**ENTRIES SUPPLIED:**
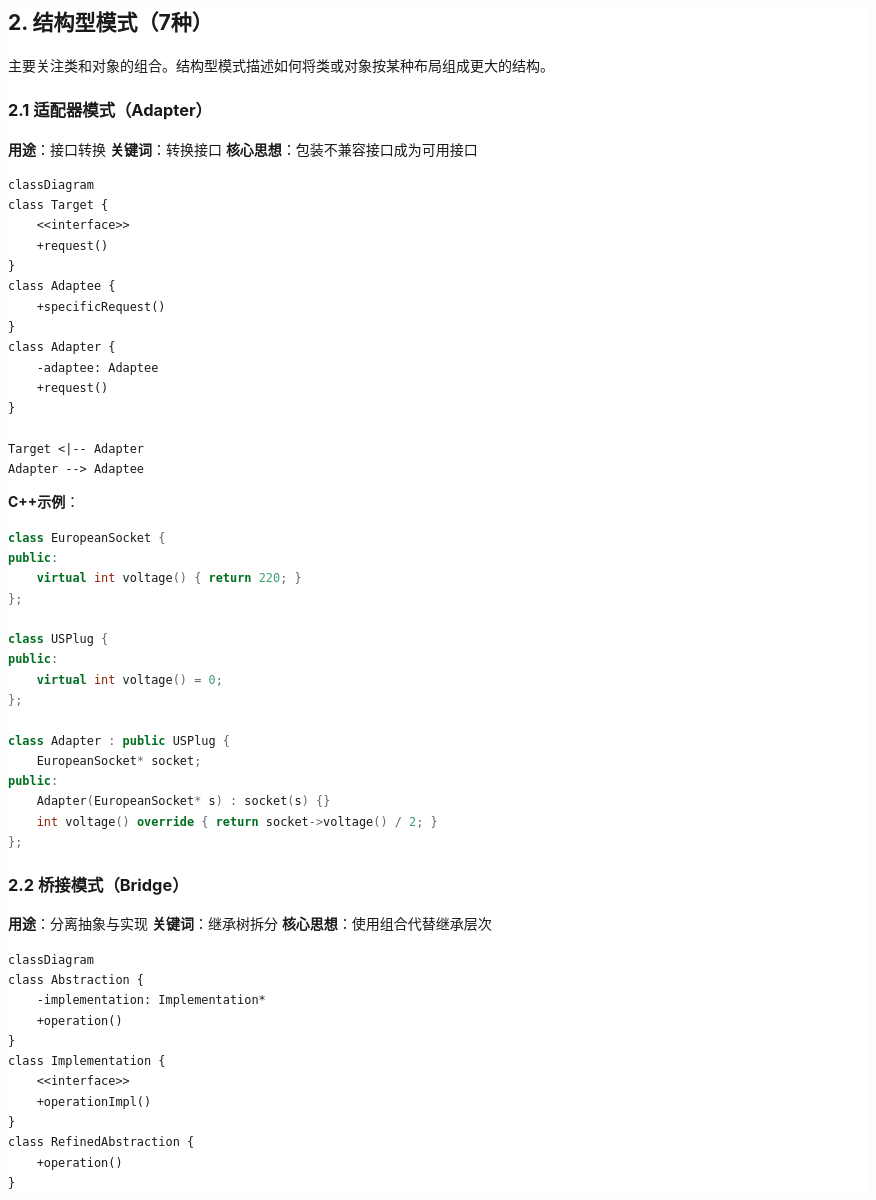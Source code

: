 
## 2. 结构型模式（7种）

主要关注类和对象的组合。结构型模式描述如何将类或对象按某种布局组成更大的结构。

### 2.1 适配器模式（Adapter）
**用途**：接口转换
**关键词**：转换接口
**核心思想**：包装不兼容接口成为可用接口
```mermaid
classDiagram
class Target {
    <<interface>>
    +request()
}
class Adaptee {
    +specificRequest()
}
class Adapter {
    -adaptee: Adaptee
    +request()
}

Target <|-- Adapter
Adapter --> Adaptee
```

**C++示例**：
```cpp
class EuropeanSocket {
public:
    virtual int voltage() { return 220; }
};

class USPlug {
public:
    virtual int voltage() = 0;
};

class Adapter : public USPlug {
    EuropeanSocket* socket;
public:
    Adapter(EuropeanSocket* s) : socket(s) {}
    int voltage() override { return socket->voltage() / 2; }
};
```

### 2.2 桥接模式（Bridge）
**用途**：分离抽象与实现
**关键词**：继承树拆分
**核心思想**：使用组合代替继承层次  
```mermaid
classDiagram
class Abstraction {
    -implementation: Implementation*
    +operation()
}
class Implementation {
    <<interface>>
    +operationImpl()
}
class RefinedAbstraction {
    +operation()
}
```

**WHAT YOU ARE ASKED TO DO:**
Find the line that contains "### 2.2 桥接模式（Bridge）". Write out that line and every line after it through the end of the data, exactly, and nothing else.

**ANSWER TO THE PROBLEM:**
### 2.2 桥接模式（Bridge）
**用途**：分离抽象与实现
**关键词**：继承树拆分
**核心思想**：使用组合代替继承层次  
```mermaid
classDiagram
class Abstraction {
    -implementation: Implementation*
    +operation()
}
class Implementation {
    <<interface>>
    +operationImpl()
}
class RefinedAbstraction {
    +operation()
}
```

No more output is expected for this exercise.